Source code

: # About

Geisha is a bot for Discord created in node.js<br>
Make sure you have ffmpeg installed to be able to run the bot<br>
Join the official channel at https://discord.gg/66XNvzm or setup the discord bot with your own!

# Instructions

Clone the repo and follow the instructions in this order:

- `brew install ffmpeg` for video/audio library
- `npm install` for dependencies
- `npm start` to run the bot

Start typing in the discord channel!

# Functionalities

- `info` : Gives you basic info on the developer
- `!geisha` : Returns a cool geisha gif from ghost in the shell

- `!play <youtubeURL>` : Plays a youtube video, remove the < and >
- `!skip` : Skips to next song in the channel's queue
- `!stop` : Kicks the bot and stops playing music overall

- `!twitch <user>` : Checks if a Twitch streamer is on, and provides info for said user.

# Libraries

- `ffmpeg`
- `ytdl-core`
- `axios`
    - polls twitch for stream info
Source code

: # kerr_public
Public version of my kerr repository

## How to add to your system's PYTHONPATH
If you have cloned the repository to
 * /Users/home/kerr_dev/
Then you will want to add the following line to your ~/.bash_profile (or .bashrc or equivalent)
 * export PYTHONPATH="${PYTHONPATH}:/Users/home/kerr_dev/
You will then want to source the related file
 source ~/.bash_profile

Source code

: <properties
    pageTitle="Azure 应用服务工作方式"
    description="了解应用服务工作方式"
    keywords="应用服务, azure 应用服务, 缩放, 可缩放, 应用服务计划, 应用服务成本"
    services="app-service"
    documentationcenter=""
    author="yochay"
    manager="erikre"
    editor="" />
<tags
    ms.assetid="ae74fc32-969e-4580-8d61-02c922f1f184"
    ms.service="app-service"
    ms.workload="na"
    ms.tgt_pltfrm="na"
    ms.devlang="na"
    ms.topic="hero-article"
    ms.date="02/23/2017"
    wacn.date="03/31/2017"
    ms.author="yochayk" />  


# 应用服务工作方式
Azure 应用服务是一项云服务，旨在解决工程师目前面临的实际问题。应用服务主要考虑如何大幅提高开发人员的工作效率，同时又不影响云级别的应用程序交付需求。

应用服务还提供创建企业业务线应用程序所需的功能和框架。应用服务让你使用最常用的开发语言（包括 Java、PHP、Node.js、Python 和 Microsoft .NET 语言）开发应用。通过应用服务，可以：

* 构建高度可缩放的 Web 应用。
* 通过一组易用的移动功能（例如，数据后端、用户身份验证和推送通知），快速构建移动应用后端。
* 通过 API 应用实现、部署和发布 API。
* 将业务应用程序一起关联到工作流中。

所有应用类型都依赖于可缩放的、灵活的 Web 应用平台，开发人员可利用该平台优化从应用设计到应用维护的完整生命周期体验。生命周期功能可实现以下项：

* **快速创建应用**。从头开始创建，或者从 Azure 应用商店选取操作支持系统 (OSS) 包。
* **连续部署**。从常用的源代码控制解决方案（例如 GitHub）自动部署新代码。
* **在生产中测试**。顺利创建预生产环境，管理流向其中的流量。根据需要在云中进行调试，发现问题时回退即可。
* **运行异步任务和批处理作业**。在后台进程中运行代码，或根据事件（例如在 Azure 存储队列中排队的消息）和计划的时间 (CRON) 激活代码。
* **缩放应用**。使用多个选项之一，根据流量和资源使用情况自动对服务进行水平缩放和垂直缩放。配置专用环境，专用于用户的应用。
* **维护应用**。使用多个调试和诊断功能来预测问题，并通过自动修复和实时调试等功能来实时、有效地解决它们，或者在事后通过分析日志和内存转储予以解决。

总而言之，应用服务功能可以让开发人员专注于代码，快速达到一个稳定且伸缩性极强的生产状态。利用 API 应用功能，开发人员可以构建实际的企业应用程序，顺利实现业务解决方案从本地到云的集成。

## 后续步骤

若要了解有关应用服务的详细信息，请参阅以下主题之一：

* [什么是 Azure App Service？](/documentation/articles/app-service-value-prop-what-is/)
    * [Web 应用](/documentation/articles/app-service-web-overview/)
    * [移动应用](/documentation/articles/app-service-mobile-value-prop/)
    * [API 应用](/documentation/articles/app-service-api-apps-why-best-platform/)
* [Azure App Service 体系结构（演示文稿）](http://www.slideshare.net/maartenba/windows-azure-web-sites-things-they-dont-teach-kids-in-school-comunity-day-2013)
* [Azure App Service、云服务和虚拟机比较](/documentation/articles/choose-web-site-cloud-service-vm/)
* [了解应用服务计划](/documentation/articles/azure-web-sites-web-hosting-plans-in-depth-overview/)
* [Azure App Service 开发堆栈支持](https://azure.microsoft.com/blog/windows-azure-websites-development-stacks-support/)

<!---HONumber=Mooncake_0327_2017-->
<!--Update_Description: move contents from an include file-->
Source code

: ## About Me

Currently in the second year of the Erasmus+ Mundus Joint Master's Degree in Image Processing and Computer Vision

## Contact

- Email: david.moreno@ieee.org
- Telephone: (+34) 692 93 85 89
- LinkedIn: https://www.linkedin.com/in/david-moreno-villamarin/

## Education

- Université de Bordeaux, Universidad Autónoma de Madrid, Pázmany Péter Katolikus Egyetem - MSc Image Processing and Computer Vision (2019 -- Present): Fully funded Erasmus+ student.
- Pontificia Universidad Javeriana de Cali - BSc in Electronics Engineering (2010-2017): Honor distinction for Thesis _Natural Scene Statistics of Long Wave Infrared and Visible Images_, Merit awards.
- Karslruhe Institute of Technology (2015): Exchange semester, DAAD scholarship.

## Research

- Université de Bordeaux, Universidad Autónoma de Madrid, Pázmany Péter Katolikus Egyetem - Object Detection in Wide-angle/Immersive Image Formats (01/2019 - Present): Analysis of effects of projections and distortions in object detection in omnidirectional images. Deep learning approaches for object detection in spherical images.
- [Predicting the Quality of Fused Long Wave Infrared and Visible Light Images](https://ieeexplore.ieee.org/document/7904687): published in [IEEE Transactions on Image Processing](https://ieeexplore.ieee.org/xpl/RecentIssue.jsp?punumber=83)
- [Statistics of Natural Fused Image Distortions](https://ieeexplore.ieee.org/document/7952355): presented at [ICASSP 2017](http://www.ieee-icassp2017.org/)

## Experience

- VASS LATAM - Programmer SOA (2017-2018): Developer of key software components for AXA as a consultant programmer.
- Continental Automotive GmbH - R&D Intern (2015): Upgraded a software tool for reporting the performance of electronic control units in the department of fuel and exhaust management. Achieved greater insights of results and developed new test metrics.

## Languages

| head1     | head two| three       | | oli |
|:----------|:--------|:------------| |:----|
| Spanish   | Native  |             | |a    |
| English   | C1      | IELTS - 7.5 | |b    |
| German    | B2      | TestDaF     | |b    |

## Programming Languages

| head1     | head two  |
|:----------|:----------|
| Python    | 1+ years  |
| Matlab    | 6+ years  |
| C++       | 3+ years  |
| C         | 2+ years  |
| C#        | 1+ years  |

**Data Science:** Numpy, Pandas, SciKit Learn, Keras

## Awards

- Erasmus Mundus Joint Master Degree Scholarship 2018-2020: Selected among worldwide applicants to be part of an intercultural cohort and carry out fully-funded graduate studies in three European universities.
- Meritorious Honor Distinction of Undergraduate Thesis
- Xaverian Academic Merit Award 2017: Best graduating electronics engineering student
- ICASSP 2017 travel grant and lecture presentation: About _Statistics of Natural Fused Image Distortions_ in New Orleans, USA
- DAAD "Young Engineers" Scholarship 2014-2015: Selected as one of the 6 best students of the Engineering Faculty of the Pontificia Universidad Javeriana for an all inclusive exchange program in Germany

### [Work instructions]
Only an exact copy of the listing above, from its first line up to and including the line with "# Instructions", counts as the answer.

### [Output below]
Source code

: # About

Geisha is a bot for Discord created in node.js<br>
Make sure you have ffmpeg installed to be able to run the bot<br>
Join the official channel at https://discord.gg/66XNvzm or setup the discord bot with your own!

# Instructions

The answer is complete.